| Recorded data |
--*--

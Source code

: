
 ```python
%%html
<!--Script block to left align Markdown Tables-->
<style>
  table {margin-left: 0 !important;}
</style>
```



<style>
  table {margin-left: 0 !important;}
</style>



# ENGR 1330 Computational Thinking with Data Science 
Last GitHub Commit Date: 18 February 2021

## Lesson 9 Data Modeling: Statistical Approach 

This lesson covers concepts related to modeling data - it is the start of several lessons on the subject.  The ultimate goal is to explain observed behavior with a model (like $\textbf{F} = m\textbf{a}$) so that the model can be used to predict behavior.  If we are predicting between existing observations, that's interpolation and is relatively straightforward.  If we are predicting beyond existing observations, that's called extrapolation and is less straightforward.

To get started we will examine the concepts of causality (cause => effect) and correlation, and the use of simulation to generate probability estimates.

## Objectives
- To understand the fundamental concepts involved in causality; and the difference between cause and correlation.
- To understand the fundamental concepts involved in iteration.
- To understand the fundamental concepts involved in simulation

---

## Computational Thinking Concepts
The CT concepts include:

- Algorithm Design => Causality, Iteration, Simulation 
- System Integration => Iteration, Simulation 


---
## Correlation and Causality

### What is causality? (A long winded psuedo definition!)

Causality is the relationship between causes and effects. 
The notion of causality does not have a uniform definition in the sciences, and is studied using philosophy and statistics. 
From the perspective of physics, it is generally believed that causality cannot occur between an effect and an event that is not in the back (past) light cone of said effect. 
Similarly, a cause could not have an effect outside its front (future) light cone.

--*--

| EXERCISE PROMPT |
Search the entries for the word "Thinking" and pick out every line that holds it.

| SOLUTION TO THE EXERCISE |
# ENGR 1330 Computational Thinking with Data Science 
## Computational Thinking Concepts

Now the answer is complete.